The most valuable findings were not always the highest severity. A few were boring but important tenant-isolation checks. A few were “this is safe, and here is why” confirmations that turned implicit assumptions into documented invariants. Those are useful too, because future changes have something concrete to preserve.

What changed in the code review culture

The audit changed the questions we ask during review.

“Does this query filter by tenant?” became a first-class check, not an afterthought. “Is this operation idempotent if Kafka retries it?” started showing up in reviews outside the audit. “What happens if this cache key collides across tenants?” became easier to ask because we had examples from real findings.

That is the part of the experiment we would keep even without the agents. A good audit leaves behind sharper engineering habits.

It also made us more careful about severity. Agents are tempted to overstate risk because “critical issue found” sounds more useful than “possible edge case worth testing.” The review stage pushed severity back down when the evidence did not support it. That made the high-severity findings easier to take seriously.

What we would do differently

The first run was too verbose. Some reports included too much process, too many proposed formats, and too much architecture explanation. That is useful while designing an internal workflow, but it is not useful when the goal is to decide whether a bug is real.

Next time, we would make the reports shorter:

one paragraph for the claim
exact files and functions involved
the failing interleaving or input
the user or tenant impact
the smallest reasonable fix
the test that proves the fix

We would also keep batch sizes small. Three tasks per batch was about right. Larger batches create a review queue, and the human reviewer becomes the bottleneck. Smaller batches make the pipeline feel busy without producing enough useful coverage.

Where this goes next

The manual version proved that the process is worth keeping, but we do not want a pile of bespoke prompts and hand-run tasks to become part of how FrameWorks operates.

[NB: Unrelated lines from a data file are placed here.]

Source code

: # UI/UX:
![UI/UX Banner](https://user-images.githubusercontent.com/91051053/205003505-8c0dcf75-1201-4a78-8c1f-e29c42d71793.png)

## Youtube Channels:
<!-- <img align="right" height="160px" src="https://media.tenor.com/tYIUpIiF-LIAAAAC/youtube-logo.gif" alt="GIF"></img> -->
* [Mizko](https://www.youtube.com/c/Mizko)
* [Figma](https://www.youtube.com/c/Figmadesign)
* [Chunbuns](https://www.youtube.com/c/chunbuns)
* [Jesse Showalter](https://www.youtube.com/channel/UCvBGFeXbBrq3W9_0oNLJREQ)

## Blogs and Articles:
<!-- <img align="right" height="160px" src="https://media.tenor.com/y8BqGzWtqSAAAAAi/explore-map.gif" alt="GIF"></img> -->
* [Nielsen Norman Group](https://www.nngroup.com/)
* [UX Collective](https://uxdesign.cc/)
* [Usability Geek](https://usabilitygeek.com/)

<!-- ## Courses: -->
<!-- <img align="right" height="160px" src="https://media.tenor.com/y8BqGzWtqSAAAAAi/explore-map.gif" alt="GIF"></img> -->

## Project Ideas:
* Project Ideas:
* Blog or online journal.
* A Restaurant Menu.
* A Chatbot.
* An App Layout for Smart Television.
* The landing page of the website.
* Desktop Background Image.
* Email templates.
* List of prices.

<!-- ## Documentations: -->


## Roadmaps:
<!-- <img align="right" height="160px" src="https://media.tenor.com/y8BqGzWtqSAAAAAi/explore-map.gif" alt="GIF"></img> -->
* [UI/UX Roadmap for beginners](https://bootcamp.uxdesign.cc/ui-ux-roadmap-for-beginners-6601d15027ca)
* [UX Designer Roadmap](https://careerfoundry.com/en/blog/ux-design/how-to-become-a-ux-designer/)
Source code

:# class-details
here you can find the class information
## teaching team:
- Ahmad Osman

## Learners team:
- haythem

The next step is lightweight automation: track when each subsystem was last audited, prioritize higher-risk areas like billing and auth, and only open work when there is a useful review to run. The goal is not to have agents constantly changing code. The goal is to keep stale, risky parts of the platform from going unexamined for too long.

We already use a similar idea in Skipper’s runtime monitoring. Most checks should be quiet. They wake up, inspect the current state, and do nothing unless something actually needs attention. The audit process should behave the same way.

AI agents were helpful here because they gave us more review coverage, not because they removed judgment from the system. The useful pattern was evidence first, independent review second, automation third, and human merge last.

That is less flashy than “seven agents fixed our platform.” It is also much closer to how we want to build software.